Being a huge fan of the Walking Dead TV series, I was shocked when I saw this on my Facebook news feed:

Prank site uses Opengraph to prank on social sites

Upon a closer look at the mispelling and lack of proper capitalization, I could tell this was a fake.

Do you know how they do it?

Customized Facebook Previews

They use Open Graph tags to serve a customized Facebook-specific preview, so essentially, they could craft their Facebook preview to show anything:

<meta property="og:title" content="Walking dead star found dead in hotel room." />
<meta property="og:image" content="http://cdn2-b.examiner.com/sites/default/files/styles/image_content_width/hash/f3/a8/f3a83c0c23b3803bb9724320615b7518.jpg?itok=A0AzwGKy" />
<meta property="og:description" content="Walking dead star andrew linclon found dead in his Hollywood hotel  room. Investigators have no further information." />
<meta property="og:url" content="http://googonline.com/news.php?url=walking-dead-star-found-dead-in-hotel-room-29448" />

This got me thinking about false advertising, and how people may use it to bolster their site visitors. While they may get the initial uptick of someone landing on one of their pages, if the user doesn’t find what they’re looking for, they will move on.

Movie Trailers: Setting Expectations

Have you ever watched a movie after seeing the trailer first? The trailer sets certain expectations; if you like the trailer, you’ll like the movie. Today on YouTube, I’ve been shown the Paddington trailer as the commercial that plays before the video you want to watch. At first I was excited: I loved Paddington Bear as a child, and revisiting those memories appealed to me. The trailer, however, wasn’t that great…unless you like it when a bear cleans his ears with toothbrushes, swallows mouthwash, dunks his head into a toilet, and then proceeds to tear the bathroom apart with clumsiness, resulting in a deluge of water flowing into the hall when the bathroom door is opened.

This false advertising idea also reminded me of the movie Branded. Awesome trailer, because I love it when people have psychotic breaks things look sci-fi and edited like the “resistance” is telling us not to believe the media.

Great trailer, but it was a horrible movie. Slow and boring. Yes, the movie itself is about how the advertising industry decides how we think, and the trailer is an example of making a product look good when it actually isn’t. Essentially, the trailer felt like false advertising to me.

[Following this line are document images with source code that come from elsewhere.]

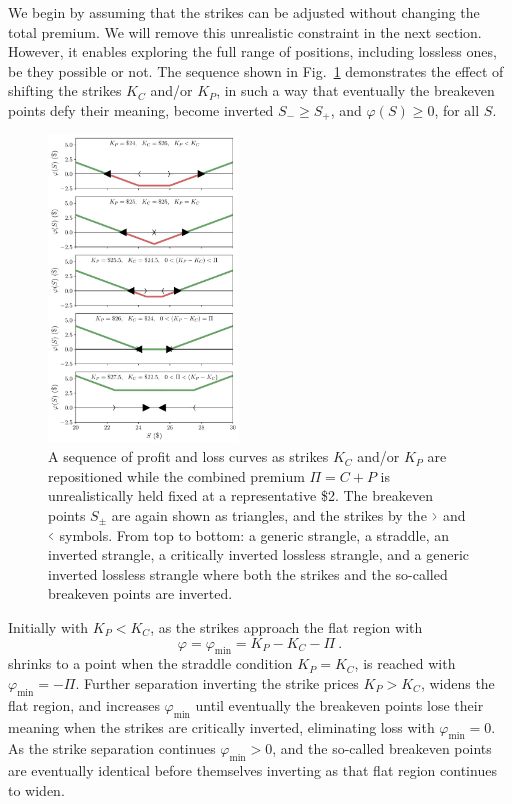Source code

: \documentclass[aps,reprint]{revtex4-2}
\begin{document}
We begin by assuming that the strikes can be adjusted without changing the total premium.
We will remove this unrealistic constraint in the next section. However, it enables 
exploring the full range of positions, including lossless ones, be they possible or not.
The sequence shown in Fig.~\ref{fig:sequence} demonstrates the effect of shifting the strikes $K_C$ and/or $K_P$,  in such a way that eventually the breakeven points defy their meaning, become inverted $S_- \ge S_+$, and $\varphi(S) \ge 0$, for all $S$.
\begin{figure}[htb]
    \centering
    \includegraphics[width=0.45\textwidth]{figs/strangle_sequence.pdf}
\caption{
    A sequence of profit and loss curves as strikes $K_C$ and/or $K_P$ are repositioned while the combined premium $\Pi = C+P$ is unrealistically held fixed at a representative \$2. The breakeven points $S_\pm$ are again shown as triangles, and the strikes by the $ \scalebox{0.5}[1]{$>$} $ and $\scalebox{0.5}[1]{$<$}$ symbols.
    From top to bottom:
    a generic strangle,
    a straddle,
    an inverted strangle,
    a critically inverted lossless strangle,
    and a generic inverted lossless strangle where both the strikes and the so-called breakeven points are inverted. 
}
    \label{fig:sequence}
\end{figure}
Initially with $K_P < K_C$, as the strikes approach the flat region with 
\begin{equation} \label{eq:minimum}
\varphi = \varphi_{\min} = K_P - K_C - \Pi~.
\end{equation}
shrinks to a point when the straddle condition $K_P = K_C$, is reached with $\varphi_{\min} = -\Pi$.
Further separation inverting the strike prices $K_P > K_C$, widens the flat region, and increases $\varphi_{\min}$ 
until eventually the breakeven points lose their meaning when the strikes are critically inverted, 
eliminating loss with $\varphi_{\min} = 0$.  
As the strike separation continues $\varphi_{\min} > 0$, and the so-called breakeven points are eventually identical before themselves inverting as that flat region continues to widen.
\end{document}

Crafting Content to Deliver Your Promise

If you’re writing content for your website or blog and you’re promising something, you better deliver on your promise and provide quality content. Establishing yourself as an authority in your industry will foster your customers’ trust in you, and your customers will come to you for more quality information…as long as you deliver what you promise instead of using false advertising.